I'm not entirely convinced about that, to be honest. From when I started with personal computing in the Spectrum ZX age until about now it's all been about increasing colors (from black and white -> 4 colors, then 16, 128, 256, ... 16M, now HDR and extended RGB); it was about increasing resolution (from 160x240 > 640x48 > 1920x1080, now 4K, and growing), improving sounds (we kinda reached high fidelity standards a while ago), and polycount. Now, granted, there's Oculus. I'm just not convinced that VR helmets really are the wave of the future simply because of the lack of convenience. I'm not sure how much room there is for further miniaturization while improving tracking quality and reducing latencies. First and foremost however it's a bad idea to isolate the player from his surroundings; you occasionally want to grab your glass of cola (or other carbonated sugar water) --- which is a terrible, terrible idea to do in the presence of pricey electronics while you are effectively blind and disoriented.

 

What we'd really need are autostereoscopic monitors. Possible, I've seen them 30 years ago on a computer fair already, but they are rather costly to produce and, by necessity, cut the horizontal resolution in half. Also you need to keep your head level. So we'd really need a true 3D image projection, but the prototypes that were demonstrated so far (laser projection into aerosolic cloud, laser projection on fast rotating worm gear) do not promise the large, brilliant, high resolution screens to which we have become accustomed; unless some breakthrough comes along I expect nothing but economic failure. You don't only need a technology that can do something new, it also needs to be leaps and bounds better to justify the investment on the consumer side (which is why PhysX largely failed).

 

Looking at the graphics since DirectX 9 came along, the looks of top of the line game titles used to be massive improvements over titles two years older up until about 2005. Over the last ten years the noticeable growth in visual quality has slowed down to ever smaller improvements. I mean improvements that are clearly recognizable by an ignorant layman. Looking at Deus Ex Human Revolution from five years ago, it's still looking reasonably good except that the locations are relatively small - and the plastic faces straight from the uncanny valley.
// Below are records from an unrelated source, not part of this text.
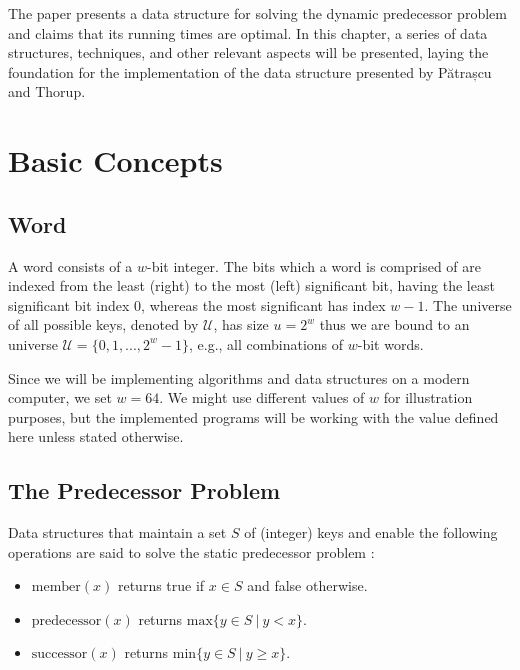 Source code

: The \cite{patrascu2014dynamic} paper presents a data structure for solving the dynamic predecessor problem and claims that its running times are optimal.
In this chapter, a series of data structures, techniques, and other relevant aspects will be presented, laying the foundation for the implementation of the data structure presented by Pătrașcu and Thorup.

\section{Basic Concepts}

\subsection{Word} \label{sec:word}
A word consists of a $w$-bit integer.
The bits which a word is comprised of are indexed from the least (right) to the most (left) significant bit, having the least significant bit index $0$, whereas the most significant has index $w-1$.
The universe of all possible keys, denoted by $\mathcal U$, has size $u = 2^{w}$ thus we are bound to an universe $\mathcal U = \{0, 1, ..., 2^{w}-1\}$, e.g., all combinations of $w$-bit words.

Since we will be implementing algorithms and data structures on a modern computer, we set $w = 64$. We might use different values of $w$ for illustration purposes, but the implemented programs will be working with the value defined here unless stated otherwise.

\subsection{The Predecessor Problem} \label{sec:predecessorProblem}
Data structures that maintain a set $S$ of (integer) keys and enable the following operations are said to solve the static predecessor problem \cite{beame1999optimal}:
\begin{itemize}
    \item
    $\text{member}(x)$ returns {\ttfamily true} if $x \in S$ and {\ttfamily false} otherwise.
    
    \item
    $\text{predecessor}(x)$ returns $\text{max}\{y\in S\ |\ y < x\}$.
    
    \item
    $\text{successor}(x)$ returns $\text{min}\{y\in S\ |\ y \geq x\}$.
\end{itemize}

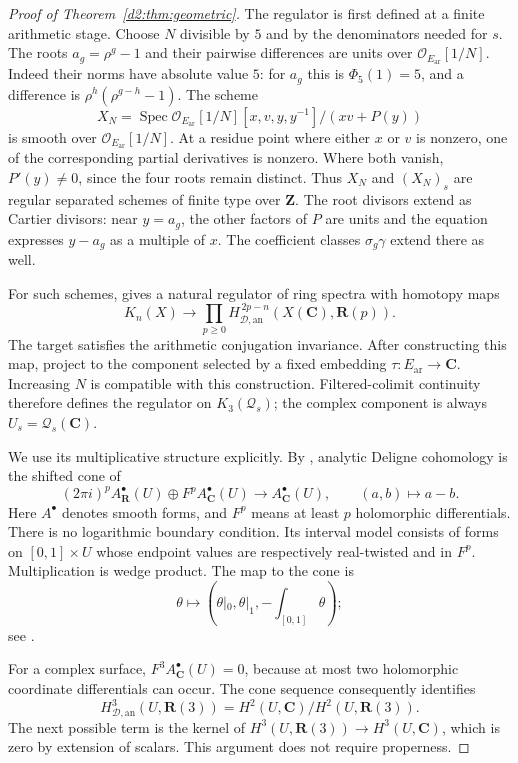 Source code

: \documentclass[11pt,a4paper]{amsart}
\numberwithin{equation}{section}
\theoremstyle{definition}
\theoremstyle{remark}
\newcommand{\DtwoZZ}{\mathbf{Z}}
\newcommand{\DtwoRR}{\mathbf{R}}
\newcommand{\DtwoCC}{\mathbf{C}}
\newcommand{\DtwocO}{\mathcal O}
\newcommand{\DtwocQ}{\mathcal Q}
\newcommand{\Dtwoar}{\mathrm{ar}}
\newcommand{\Dtwoan}{\mathrm{an}}
\newcommand{\DtwoSpec}{\operatorname{Spec}}
\begin{document}
\begin{proof}[Proof of Theorem~\ref{d2:thm:geometric}]
The regulator is first defined at a finite arithmetic stage.
Choose \(N\) divisible by \(5\) and by the denominators needed for
\(s\). The roots \(a_g=\rho^g-1\) and their pairwise differences are
units over \(\DtwocO_{E_{\Dtwoar}}[1/N]\).
Indeed their norms have absolute value \(5\):
for \(a_g\) this is \(\Phi_5(1)=5\), and a difference is
\(\rho^h(\rho^{g-h}-1)\).
The scheme
\[
 X_N=\DtwoSpec
 \DtwocO_{E_{\Dtwoar}}[1/N][x,v,y,y^{-1}]/(xv+P(y))
\]
is smooth over \(\DtwocO_{E_{\Dtwoar}}[1/N]\).
At a residue point where either \(x\) or \(v\) is nonzero, one of the
corresponding partial derivatives is nonzero.
Where both vanish, \(P'(y)\ne0\), since the four roots remain distinct.
Thus \(X_N\) and \((X_N)_s\) are regular separated schemes of finite
type over \(\DtwoZZ\).
The root divisors extend as Cartier divisors: near \(y=a_g\), the
other factors of \(P\) are units and the equation expresses
\(y-a_g\) as a multiple of \(x\).
The coefficient classes \(\sigma_g\gamma\) extend there as well.

For such schemes, \cite[Theorem~2.31 and Remark~2.27]{BunkeTamme}
gives a natural regulator of ring spectra with homotopy maps
\[
 K_n(X)\longrightarrow
 \prod_{p\ge0}H_{\mathcal D,\Dtwoan}^{\,2p-n}
                  (X(\DtwoCC),\DtwoRR(p)).
\]
The target satisfies the arithmetic conjugation invariance.
After constructing this map, project to the component selected by
a fixed embedding \(\tau\colon E_{\Dtwoar}\to\DtwoCC\).
Increasing \(N\) is compatible with this construction.
Filtered-colimit continuity
\cite[IV, Section~6.4]{Weibel} therefore defines the regulator on
\(K_3(\DtwocQ_s)\); the complex component is always
\(U_s=\DtwocQ_s(\DtwoCC)\).

We use its multiplicative structure explicitly.
By \cite[Remark~2.6 and Definition~2.7]{BunkeTamme}, analytic
Deligne cohomology is the shifted cone of
\[
 (2\pi i)^pA_\DtwoRR^\bullet(U)
       \oplus F^pA_\DtwoCC^\bullet(U)
 \longrightarrow A_\DtwoCC^\bullet(U),
 \qquad (a,b)\longmapsto a-b.
\]
Here \(A^\bullet\) denotes smooth forms, and \(F^p\) means at least
\(p\) holomorphic differentials. There is no logarithmic boundary
condition. Its interval model consists of forms on
\([0,1]\times U\) whose endpoint values are respectively real-twisted
and in \(F^p\).
Multiplication is wedge product.
The map to the cone is
\[
 \theta\longmapsto
 \left(\theta|_0,\theta|_1,-\int_{[0,1]}\theta\right);
\]
see \cite[Proposition~2.8 and Corollary~2.14]{BunkeTamme}.

For a complex surface, \(F^3A_\DtwoCC^\bullet(U)=0\), because at most two
holomorphic coordinate differentials can occur.
The cone sequence consequently identifies
\begin{equation}\label{d2:eq:analytic-quotient}
 H_{\mathcal D,\Dtwoan}^{3}(U,\DtwoRR(3))
   =H^2(U,\DtwoCC)/H^2(U,\DtwoRR(3)).
\end{equation}
The next possible term is the kernel of
\(H^3(U,\DtwoRR(3))\to H^3(U,\DtwoCC)\), which is zero by extension of
scalars. This argument does not require properness.


\end{proof}
\end{document}
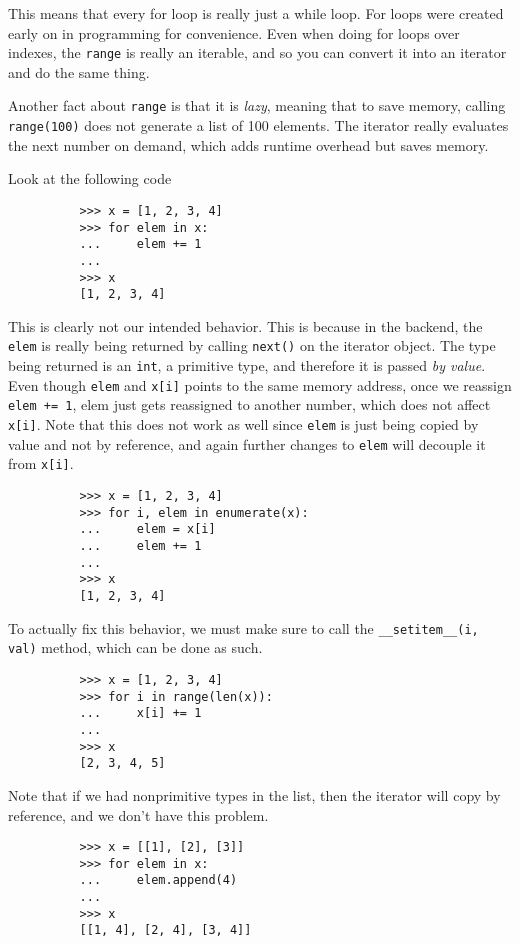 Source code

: \documentclass{article}
\begin{document}
      This means that every for loop is really just a while loop. For loops were created early on in programming for convenience. Even when doing for loops over indexes, the \texttt{range} is really an iterable, and so you can convert it into an iterator and do the same thing. 

      Another fact about \texttt{range} is that it is \textit{lazy}, meaning that to save memory, calling \texttt{range(100)} does not generate a list of 100 elements. The iterator really evaluates the next number on demand, which adds runtime overhead but saves memory.   

      \begin{example}
        Look at the following code 
        \begin{lstlisting}
          >>> x = [1, 2, 3, 4]
          >>> for elem in x: 
          ...     elem += 1 
          ... 
          >>> x
          [1, 2, 3, 4] 
        \end{lstlisting}
        This is clearly not our intended behavior. This is because in the backend, the \texttt{elem} is really being returned by calling \texttt{next()} on the iterator object. The type being returned is an \texttt{int}, a primitive type, and therefore it is passed \textit{by value}. Even though \texttt{elem} and \texttt{x[i]} points to the same memory address, once we reassign \texttt{elem += 1}, elem just gets reassigned to another number, which does not affect \texttt{x[i]}. Note that this does not work as well since \texttt{elem} is just being copied by value and not by reference, and again further changes to \texttt{elem} will decouple it from \texttt{x[i]}. 
        \begin{lstlisting}
          >>> x = [1, 2, 3, 4] 
          >>> for i, elem in enumerate(x): 
          ...     elem = x[i]
          ...     elem += 1
          ... 
          >>> x
          [1, 2, 3, 4] 
        \end{lstlisting}
        To actually fix this behavior, we must make sure to call the \texttt{\_\_setitem\_\_(i, val)} method, which can be done as such. 
        \begin{lstlisting}
          >>> x = [1, 2, 3, 4]
          >>> for i in range(len(x)): 
          ...     x[i] += 1 
          ... 
          >>> x
          [2, 3, 4, 5] 
        \end{lstlisting}
        Note that if we had nonprimitive types in the list, then the iterator will copy by reference, and we don't have this problem. 
        \begin{lstlisting}
          >>> x = [[1], [2], [3]]
          >>> for elem in x: 
          ...     elem.append(4)
          ... 
          >>> x
          [[1, 4], [2, 4], [3, 4]] 
        \end{lstlisting}
      \end{example}
\end{document}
So, I'm not sure if we should expect massive improvements in the visual field. Richer worlds, bigger worlds, all right. But if you just look at a low-end Windows 95 PC from the mid 90s with its tiny 14" monitor and basic soundblaster card - in essence, it's all there what we're still using today. If the concept has held up well for 20 years (or even 30 years, if we go back to the original Apple computers (and their cheaper Atari rip-offs)), chances are that the concept will still be valid in 2035 ... even if we may all have hybrid tablets/mobile devices with some sort of a desk interface/docking station for "real work" by then.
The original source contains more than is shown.